An interactive AI voice kiosk designed for the EarlyWorks Children’s Museum to welcome families, guide visitors through exhibits, support accessibility needs, and provide a playful, museum-themed digital ambassador. Gear-y blends curiosity, safety-focused communication, and a kid-friendly personality to create a warm, educational first point of contact for guests.
EarlyWorks Children’s Museum in Huntsville, Alabama offers hands-on, family-centered learning through play, storytelling, and STEM exploration. The museum wanted a friendly, highly approachable digital presence to greet visitors, answer common questions, support wayfinding, and enhance accessibility for children of all ages and abilities.

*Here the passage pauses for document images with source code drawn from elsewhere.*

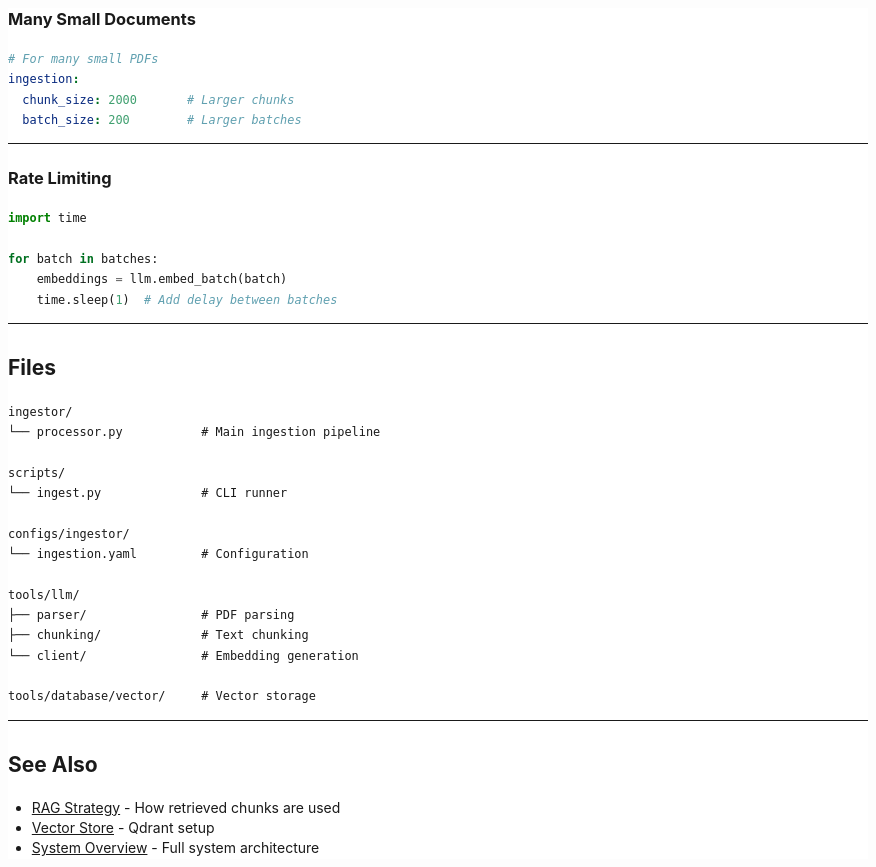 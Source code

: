 
### Many Small Documents

```yaml
# For many small PDFs
ingestion:
  chunk_size: 2000       # Larger chunks
  batch_size: 200        # Larger batches
```

---

### Rate Limiting

```python
import time

for batch in batches:
    embeddings = llm.embed_batch(batch)
    time.sleep(1)  # Add delay between batches
```

---

## Files

```
ingestor/
└── processor.py           # Main ingestion pipeline

scripts/
└── ingest.py              # CLI runner

configs/ingestor/
└── ingestion.yaml         # Configuration

tools/llm/
├── parser/                # PDF parsing
├── chunking/              # Text chunking
└── client/                # Embedding generation

tools/database/vector/     # Vector storage
```

---

## See Also

- [RAG Strategy](../rag/retrieval-strategy.md) - How retrieved chunks are used
- [Vector Store](../../tools/database/vector/README.md) - Qdrant setup
- [System Overview](../architecture/system-overview.md) - Full system architecture
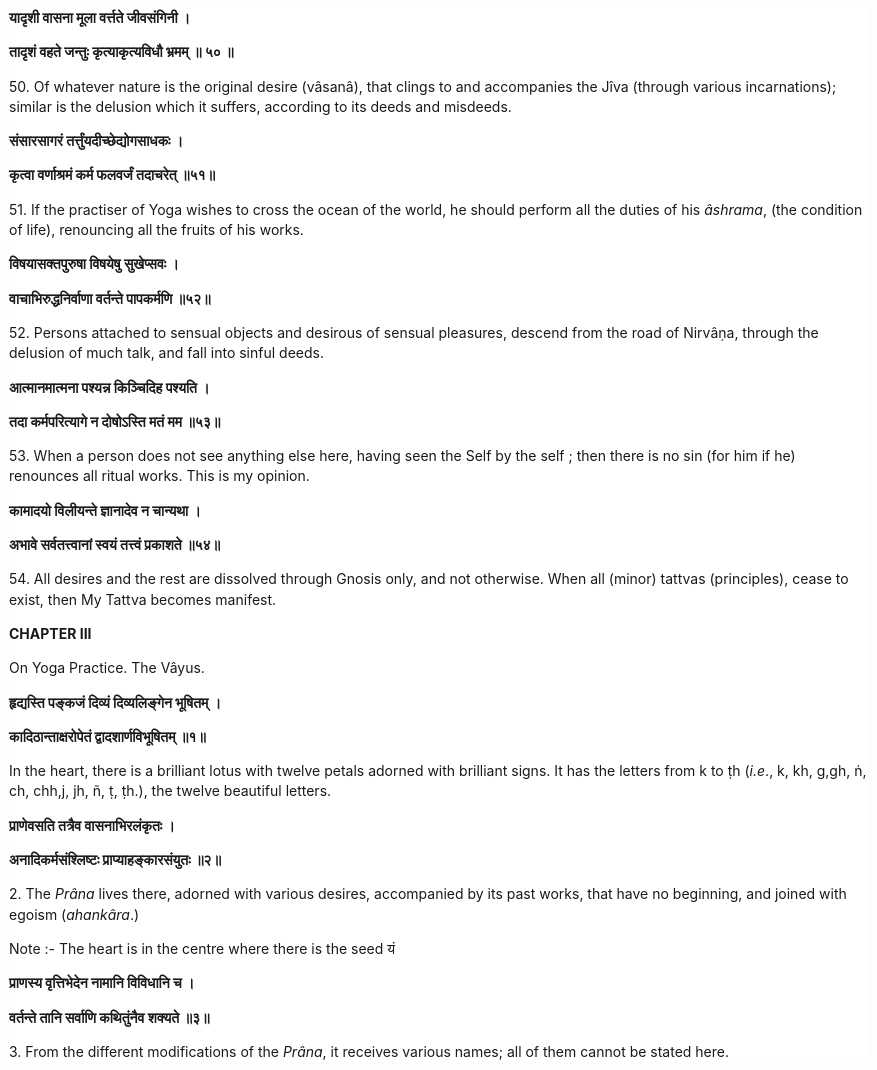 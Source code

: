 **यादृशी वासना मूला वर्त्तते जीवसंगिनी ।**  

**तादृशं वहते जन्तुः कृत्याकृत्यविधौ भ्रमम् ॥ ५० ॥**

50\. Of whatever nature is the original desire (vâsanâ), that clings to and accompanies the Jîva (through various incarnations); similar is the delusion which it suffers, according to its deeds and misdeeds.

**संसारसागरं तर्त्तुंयदीच्छेद्योगसाधकः ।**  

**कृत्वा वर्णाश्रमं कर्म फलवर्जं तदाचरेत् ॥५१॥**

51\. If the practiser of Yoga wishes to cross the ocean of the world, he should perform all the duties of his *âshrama*, (the condition of life), renouncing all the fruits of his works.

**विषयासक्तपुरुषा विषयेषु सुखेप्सवः ।**  

**वाचाभिरुद्धनिर्वाणा वर्तन्ते पापकर्मणि ॥५२॥**

52\. Persons attached to sensual objects and desirous of sensual pleasures, descend from the road of Nirvâṇa, through the delusion of much talk, and fall into sinful deeds.

**आत्मानमात्मना पश्यन्न किञ्चिदिह पश्यति ।**  

**तदा कर्मपरित्यागे न दोषोऽस्ति मतं मम ॥५३॥**

53\. When a person does not see anything else here, having seen the Self by the self ; then there is no sin (for him if he) renounces all ritual works. This is my opinion.

**कामादयो विलीयन्ते ज्ञानादेव न चान्यथा ।**  

**अभावे सर्वतत्त्वानां स्वयं तत्त्वं प्रकाशते ॥५४॥**

54\. All desires and the rest are dissolved through Gnosis only, and not otherwise. When all (minor) tattvas (principles), cease to exist, then My Tattva becomes manifest.

**CHAPTER III** 

On Yoga Practice. The Vâyus.

**हृद्यस्ति पङ्कजं दिव्यं दिव्यलिङ्गेन भूषितम् ।**  

**कादिठान्ताक्षरोपेतं द्वादशार्णविभूषितम् ॥१॥**

In the heart, there is a brilliant lotus with twelve petals adorned with brilliant signs. It has the letters from k to ṭh (*i.e*., k, kh, g,gh, ṅ, ch, chh,j, jh, ñ, ṭ, ṭh.), the twelve beautiful letters.

**प्राणेवसति तत्रैव वासनाभिरलंकृतः ।**  

**अनादिकर्मसंश्लिष्टः प्राप्याहङ्कारसंयुतः ॥२॥**

2\. The *Prâna* lives there, adorned with various desires, accompanied by its past works, that have no beginning, and joined with egoism (*ahankâra*.)

Note :- The heart is in the centre where there is the seed यं

**प्राणस्य वृत्तिभेदेन नामानि विविधानि च ।**  

**वर्तन्ते तानि सर्वाणि कथितुंनैव शक्यते ॥३॥**

3\. From the different modifications of the *Prâna*, it receives various names; all of them cannot be stated here.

Gear-y the Guide was conceived as a whimsical robot ambassador — a character who could make families feel comfortable as soon as they entered the museum’s Rotunda, provide guidance throughout the visit, and offer inclusive support for guest needs ranging from sensory sensitivities to lost-child procedures.
Challenge:
Gear-y needed to engage toddlers, older kids, parents, and caregivers simultaneously, each with different comprehension levels.
Solution:
Created tiered language modes with short, simple statements for younger children, imaginative metaphors for ages 5–8, and clearer, more direct responses for adults. Added gentle humor and predictable tone patterns to build trust.
Challenge:
Guests frequently ask for directions to exhibits, restrooms, quiet spaces, or stroller-friendly pathways.
Solution:
Structured Gear-y’s knowledge base around museum zones, with accurate conversational directions and accessibility-focused routing suggestions. Integrated friendly follow-up questions such as “Want me to recommend your next adventure?”
Challenge:
Lost-child moments and minor emergencies require clear, calm responses.
Solution:
Implemented special “safety mode” flows with concise, comforting guidance directing guests immediately to staff. These flows avoid any improvisation and remain grounded in approved museum protocols.
Challenge:
The museum serves many neurodivergent guests who need predictable, soothing communication.
Solution:
Added sensory-aware language patterns: slower pacing, reassurance, repeat-friendly phrasing, references to quiet zones, and options to simplify or restate information.
Challenge:
Museums can be overwhelming, and too many options can raise anxiety.
Solution:
Gear-y limits choices to two or three at a time, offers soft nudges (“If you want something calm, try Little Adventures”), and uses supportive statements (“You’re doing great — let’s find something fun together!”).